Filter these entries down to the lines that hold the word "Check", and show each of them.

━━━━━━━━━━━━━━━━━━━━

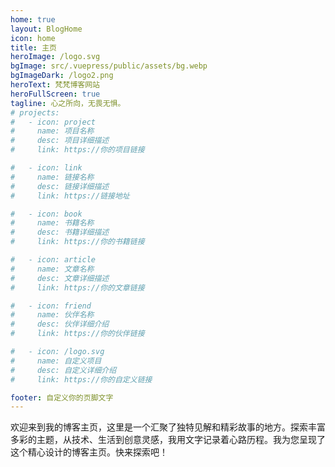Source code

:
 ```yaml
---
home: true
layout: BlogHome
icon: home
title: 主页
heroImage: /logo.svg
bgImage: src/.vuepress/public/assets/bg.webp
bgImageDark: /logo2.png
heroText: 梵梵博客网站
heroFullScreen: true
tagline: 心之所向，无畏无惧。
# projects:
#   - icon: project
#     name: 项目名称
#     desc: 项目详细描述
#     link: https://你的项目链接

#   - icon: link
#     name: 链接名称
#     desc: 链接详细描述
#     link: https://链接地址

#   - icon: book
#     name: 书籍名称
#     desc: 书籍详细描述
#     link: https://你的书籍链接

#   - icon: article
#     name: 文章名称
#     desc: 文章详细描述
#     link: https://你的文章链接

#   - icon: friend
#     name: 伙伴名称
#     desc: 伙伴详细介绍
#     link: https://你的伙伴链接

#   - icon: /logo.svg
#     name: 自定义项目
#     desc: 自定义详细介绍
#     link: https://你的自定义链接

footer: 自定义你的页脚文字
---
```


欢迎来到我的博客主页，这里是一个汇聚了独特见解和精彩故事的地方。探索丰富多彩的主题，从技术、生活到创意灵感，我用文字记录着心路历程。我为您呈现了这个精心设计的博客主页。快来探索吧！
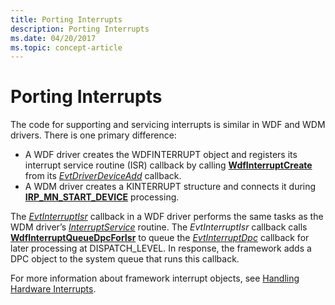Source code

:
 ```yaml
---
title: Porting Interrupts
description: Porting Interrupts
ms.date: 04/20/2017
ms.topic: concept-article
---
```


# Porting Interrupts


The code for supporting and servicing interrupts is similar in WDF and WDM drivers. There is one primary difference:

-   A WDF driver creates the WDFINTERRUPT object and registers its interrupt service routine (ISR) callback by calling [**WdfInterruptCreate**](/windows-hardware/drivers/ddi/wdfinterrupt/nf-wdfinterrupt-wdfinterruptcreate) from its [*EvtDriverDeviceAdd*](/windows-hardware/drivers/ddi/wdfdriver/nc-wdfdriver-evt_wdf_driver_device_add) callback.
-   A WDM driver creates a KINTERRUPT structure and connects it during [**IRP\_MN\_START\_DEVICE**](../kernel/irp-mn-start-device.md) processing.

The [*EvtInterruptIsr*](/windows-hardware/drivers/ddi/wdfinterrupt/nc-wdfinterrupt-evt_wdf_interrupt_isr) callback in a WDF driver performs the same tasks as the WDM driver’s [*InterruptService*](/windows-hardware/drivers/ddi/wdm/nc-wdm-kservice_routine) routine. The *EvtInterruptIsr* callback calls [**WdfInterruptQueueDpcForIsr**](/windows-hardware/drivers/ddi/wdfinterrupt/nf-wdfinterrupt-wdfinterruptqueuedpcforisr) to queue the [*EvtInterruptDpc*](/windows-hardware/drivers/ddi/wdfinterrupt/nc-wdfinterrupt-evt_wdf_interrupt_dpc) callback for later processing at DISPATCH\_LEVEL. In response, the framework adds a DPC object to the system queue that runs this callback.

For more information about framework interrupt objects, see [Handling Hardware Interrupts](creating-an-interrupt-object.md).

 

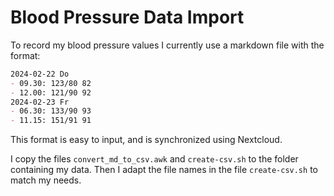 # Blood Pressure Data Import

To record my blood pressure values I currently use a markdown file with the format:

```markdown
2024-02-22 Do
- 09.30: 123/80 82
- 12.00: 121/90 92
2024-02-23 Fr
- 06.30: 133/90 93
- 11.15: 151/91 91
```

This format is easy to input, and is synchronized using Nextcloud.

I copy the files `convert_md_to_csv.awk` and `create-csv.sh` to the folder containing my data. Then I adapt the file names in the file `create-csv.sh` to match my needs.

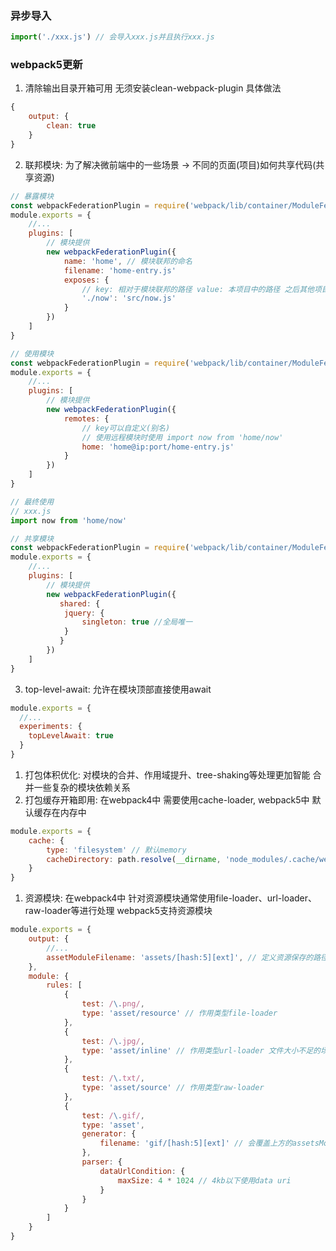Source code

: 
### 异步导入
```js
import('./xxx.js') // 会导入xxx.js并且执行xxx.js
```

### webpack5更新
1. 清除输出目录开箱可用 无须安装clean-webpack-plugin 具体做法
```js
{
    output: {
        clean: true
    }
}
```
2. 联邦模块: 为了解决微前端中的一些场景 -> 不同的页面(项目)如何共享代码(共享资源)
```js
// 暴露模块
const webpackFederationPlugin = require('webpack/lib/container/ModuleFederationPlugin')
module.exports = {
    //...
    plugins: [
        // 模块提供
        new webpackFederationPlugin({
            name: 'home', // 模块联邦的命名
            filename: 'home-entry.js'
            exposes: {
                // key: 相对于模块联邦的路径 value: 本项目中的路径 之后其他项目引用该模块使用import('home/now')
                './now': 'src/now.js'
            }
        })
    ]
}
```
```js
// 使用模块
const webpackFederationPlugin = require('webpack/lib/container/ModuleFederationPlugin')
module.exports = {
    //...
    plugins: [
        // 模块提供
        new webpackFederationPlugin({
            remotes: {
                // key可以自定义(别名)
                // 使用远程模块时使用 import now from 'home/now'
                home: 'home@ip:port/home-entry.js'
            }
        })
    ]
}

// 最终使用
// xxx.js
import now from 'home/now'
```
```js
// 共享模块
const webpackFederationPlugin = require('webpack/lib/container/ModuleFederationPlugin')
module.exports = {
    //...
    plugins: [
        // 模块提供
        new webpackFederationPlugin({
           shared: {
            jquery: {
                singleton: true //全局唯一
            }
           }
        })
    ]
}
```
3. top-level-await: 允许在模块顶部直接使用await
```js
module.exports = {
  //...
  experiments: {
    topLevelAwait: true
  }
}
```
1. 打包体积优化: 对模块的合并、作用域提升、tree-shaking等处理更加智能
合并一些复杂的模块依赖关系
1. 打包缓存开箱即用: 在webpack4中 需要使用cache-loader, webpack5中 默认缓存在内存中
```js
module.exports = {
    cache: {
        type: 'filesystem' // 默认memory
        cacheDirectory: path.resolve(__dirname, 'node_modules/.cache/webpack')
    }
}
```
1. 资源模块: 在webpack4中 针对资源模块通常使用file-loader、url-loader、raw-loader等进行处理 webpack5支持资源模块
```js
module.exports = {
    output: {
        //...
        assetModuleFilename: 'assets/[hash:5][ext]', // 定义资源保存的路径
    },
    module: {
        rules: [
            {
                test: /\.png/,
                type: 'asset/resource' // 作用类型file-loader
            },
            {
                test: /\.jpg/,
                type: 'asset/inline' // 作用类型url-loader 文件大小不足的场景
            },
            {
                test: /\.txt/,
                type: 'asset/source' // 作用类型raw-loader
            },
            {
                test: /\.gif/,
                type: 'asset',
                generator: {
                    filename: 'gif/[hash:5][ext]' // 会覆盖上方的assetsModuleFilename的配置
                },
                parser: {
                    dataUrlCondition: {
                        maxSize: 4 * 1024 // 4kb以下使用data uri
                    }
                }
            }
        ]
    }
}
```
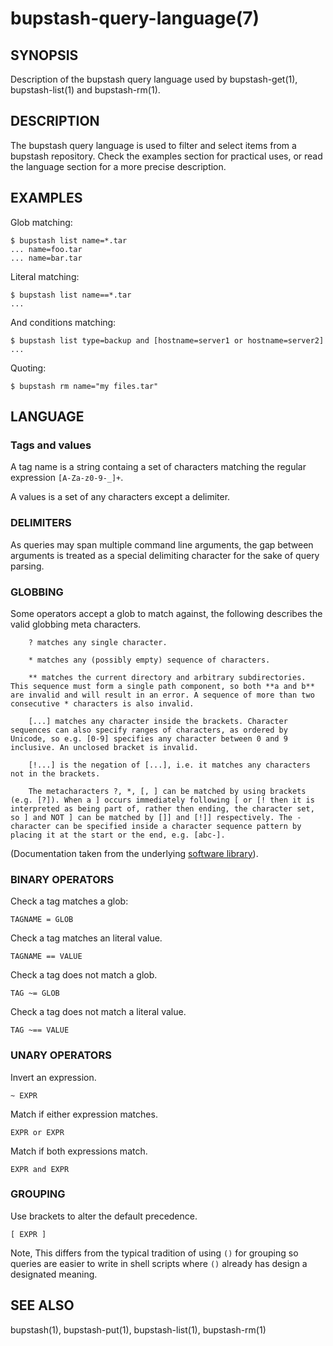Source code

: bupstash-query-language(7)
==========================

## SYNOPSIS

Description of the bupstash query language used by bupstash-get(1), bupstash-list(1) and bupstash-rm(1).

## DESCRIPTION

The bupstash query language is used to filter and select items from a bupstash repository. Check 
the examples section for practical uses, or read the language section for a more precise description.

## EXAMPLES

Glob matching:
```
$ bupstash list name=*.tar
... name=foo.tar
... name=bar.tar
```

Literal matching:
```
$ bupstash list name==*.tar
...
```

And conditions matching:
```
$ bupstash list type=backup and [hostname=server1 or hostname=server2]
...
```

Quoting:

```
$ bupstash rm name="my files.tar"
```

## LANGUAGE

### Tags and values

A tag name is a string containg a set of characters matching the regular
expression ```[A-Za-z0-9-_]+```.

A values is a set of any characters except a delimiter.

### DELIMITERS

As queries may span multiple command line arguments, the gap between arguments is treated as a special
delimiting character for the sake of query parsing.

### GLOBBING

Some operators accept a glob to match against, the following describes the valid globbing meta characters.

```
    ? matches any single character.

    * matches any (possibly empty) sequence of characters.

    ** matches the current directory and arbitrary subdirectories. This sequence must form a single path component, so both **a and b** are invalid and will result in an error. A sequence of more than two consecutive * characters is also invalid.

    [...] matches any character inside the brackets. Character sequences can also specify ranges of characters, as ordered by Unicode, so e.g. [0-9] specifies any character between 0 and 9 inclusive. An unclosed bracket is invalid.

    [!...] is the negation of [...], i.e. it matches any characters not in the brackets.

    The metacharacters ?, *, [, ] can be matched by using brackets (e.g. [?]). When a ] occurs immediately following [ or [! then it is interpreted as being part of, rather then ending, the character set, so ] and NOT ] can be matched by []] and [!]] respectively. The - character can be specified inside a character sequence pattern by placing it at the start or the end, e.g. [abc-].
```

(Documentation taken from the underlying [software library](https://docs.rs/glob/0.3.0/glob/struct.Pattern.html)).


### BINARY OPERATORS

Check a tag matches a glob:

```
TAGNAME = GLOB
```

Check a tag matches an literal value.

```
TAGNAME == VALUE
```

Check a tag does not match a glob.

```
TAG ~= GLOB
```

Check a tag does not match a literal value.

```
TAG ~== VALUE
```

### UNARY OPERATORS

Invert an expression.

```
~ EXPR
```

Match if either expression matches.
```
EXPR or EXPR
```

Match if both expressions match.

```
EXPR and EXPR
```

### GROUPING

Use brackets to alter the default precedence.
```
[ EXPR ]
```

Note, This differs from the typical tradition of using `()` for grouping so queries are
easier to write in shell scripts where `()` already has design a designated meaning.

## SEE ALSO

bupstash(1), bupstash-put(1), bupstash-list(1), bupstash-rm(1)
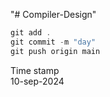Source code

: "# Compiler-Design" 

```javascript
git add .
git commit -m "day"
git push origin main
```


Time stamp  
10-sep-2024


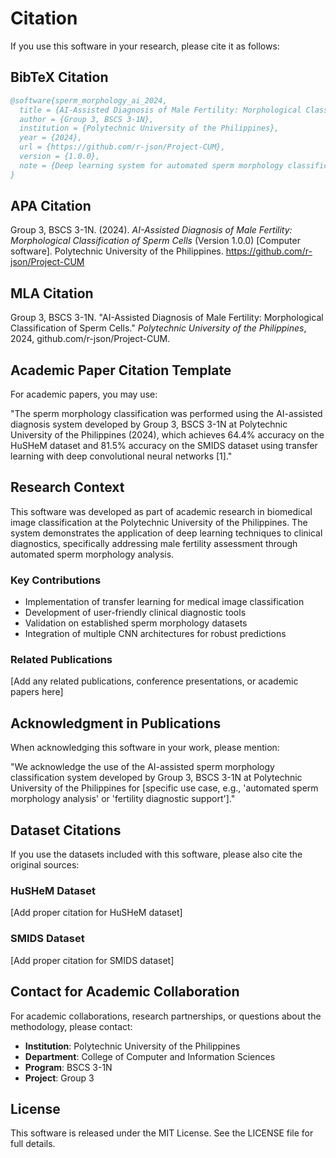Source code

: # Citation

If you use this software in your research, please cite it as follows:

## BibTeX Citation

```bibtex
@software{sperm_morphology_ai_2024,
  title = {AI-Assisted Diagnosis of Male Fertility: Morphological Classification of Sperm Cells},
  author = {Group 3, BSCS 3-1N},
  institution = {Polytechnic University of the Philippines},
  year = {2024},
  url = {https://github.com/r-json/Project-CUM},
  version = {1.0.0},
  note = {Deep learning system for automated sperm morphology classification}
}
```

## APA Citation

Group 3, BSCS 3-1N. (2024). *AI-Assisted Diagnosis of Male Fertility: Morphological Classification of Sperm Cells* (Version 1.0.0) [Computer software]. Polytechnic University of the Philippines. https://github.com/r-json/Project-CUM

## MLA Citation

Group 3, BSCS 3-1N. "AI-Assisted Diagnosis of Male Fertility: Morphological Classification of Sperm Cells." *Polytechnic University of the Philippines*, 2024, github.com/r-json/Project-CUM.

## Academic Paper Citation Template

For academic papers, you may use:

"The sperm morphology classification was performed using the AI-assisted diagnosis system developed by Group 3, BSCS 3-1N at Polytechnic University of the Philippines (2024), which achieves 64.4% accuracy on the HuSHeM dataset and 81.5% accuracy on the SMIDS dataset using transfer learning with deep convolutional neural networks [1]."

## Research Context

This software was developed as part of academic research in biomedical image classification at the Polytechnic University of the Philippines. The system demonstrates the application of deep learning techniques to clinical diagnostics, specifically addressing male fertility assessment through automated sperm morphology analysis.

### Key Contributions
- Implementation of transfer learning for medical image classification
- Development of user-friendly clinical diagnostic tools
- Validation on established sperm morphology datasets
- Integration of multiple CNN architectures for robust predictions

### Related Publications
[Add any related publications, conference presentations, or academic papers here]

## Acknowledgment in Publications

When acknowledging this software in your work, please mention:

"We acknowledge the use of the AI-assisted sperm morphology classification system developed by Group 3, BSCS 3-1N at Polytechnic University of the Philippines for [specific use case, e.g., 'automated sperm morphology analysis' or 'fertility diagnostic support']."

## Dataset Citations

If you use the datasets included with this software, please also cite the original sources:

### HuSHeM Dataset
[Add proper citation for HuSHeM dataset]

### SMIDS Dataset  
[Add proper citation for SMIDS dataset]

## Contact for Academic Collaboration

For academic collaborations, research partnerships, or questions about the methodology, please contact:

- **Institution**: Polytechnic University of the Philippines
- **Department**: College of Computer and Information Sciences
- **Program**: BSCS 3-1N
- **Project**: Group 3

## License

This software is released under the MIT License. See the LICENSE file for full details.
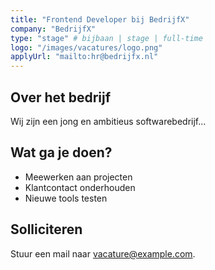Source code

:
 ```yaml
---
title: "Frontend Developer bij BedrijfX"
company: "BedrijfX"
type: "stage" # bijbaan | stage | full-time
logo: "/images/vacatures/logo.png"
applyUrl: "mailto:hr@bedrijfx.nl"
---
```


## Over het bedrijf

Wij zijn een jong en ambitieus softwarebedrijf...

## Wat ga je doen?

- Meewerken aan projecten
- Klantcontact onderhouden
- Nieuwe tools testen

## Solliciteren

Stuur een mail naar vacature@example.com.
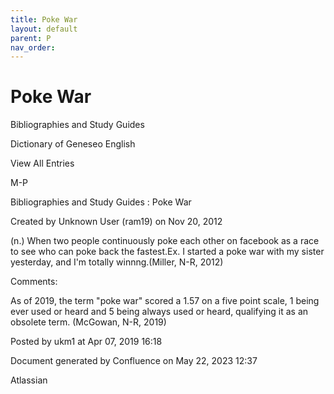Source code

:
 ```yaml
---
title: Poke War
layout: default
parent: P
nav_order:
---
```


# Poke War

Bibliographies and Study Guides

Dictionary of Geneseo English

View All Entries

M-P

Bibliographies and Study Guides : Poke War

Created by  Unknown User (ram19) on Nov 20, 2012

(n.) When two people continuously poke each other on facebook as a race to see who can poke back the fastest.Ex. I started a poke war with my sister yesterday, and I'm totally winnng.(Miller, N-R, 2012)

Comments:

As of 2019, the term &quot;poke war&quot; scored a 1.57 on a five point scale, 1 being ever used or heard and 5 being always used or heard, qualifying it as an obsolete term. (McGowan, N-R, 2019)

Posted by ukm1 at Apr 07, 2019 16:18

Document generated by Confluence on May 22, 2023 12:37

Atlassian
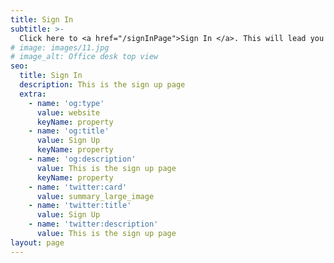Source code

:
```yaml
---
title: Sign In
subtitle: >-
  Click here to <a href="/signInPage">Sign In </a>. This will lead you to a login page.
# image: images/11.jpg
# image_alt: Office desk top view
seo:
  title: Sign In
  description: This is the sign up page
  extra:
    - name: 'og:type'
      value: website
      keyName: property
    - name: 'og:title'
      value: Sign Up
      keyName: property
    - name: 'og:description'
      value: This is the sign up page
      keyName: property
    - name: 'twitter:card'
      value: summary_large_image
    - name: 'twitter:title'
      value: Sign Up
    - name: 'twitter:description'
      value: This is the sign up page
layout: page
---
```


<!-- <div >
      
  <div>
      <a href="/signInPage">Sign In </a>
  </div>
</div> -->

━━━━━━━━━━━━━━━━━━━━

> [Output below]
The bupstash query language is used to filter and select items from a bupstash repository. Check 
Check a tag matches a glob:
Check a tag matches an literal value.
Check a tag does not match a glob.
Check a tag does not match a literal value.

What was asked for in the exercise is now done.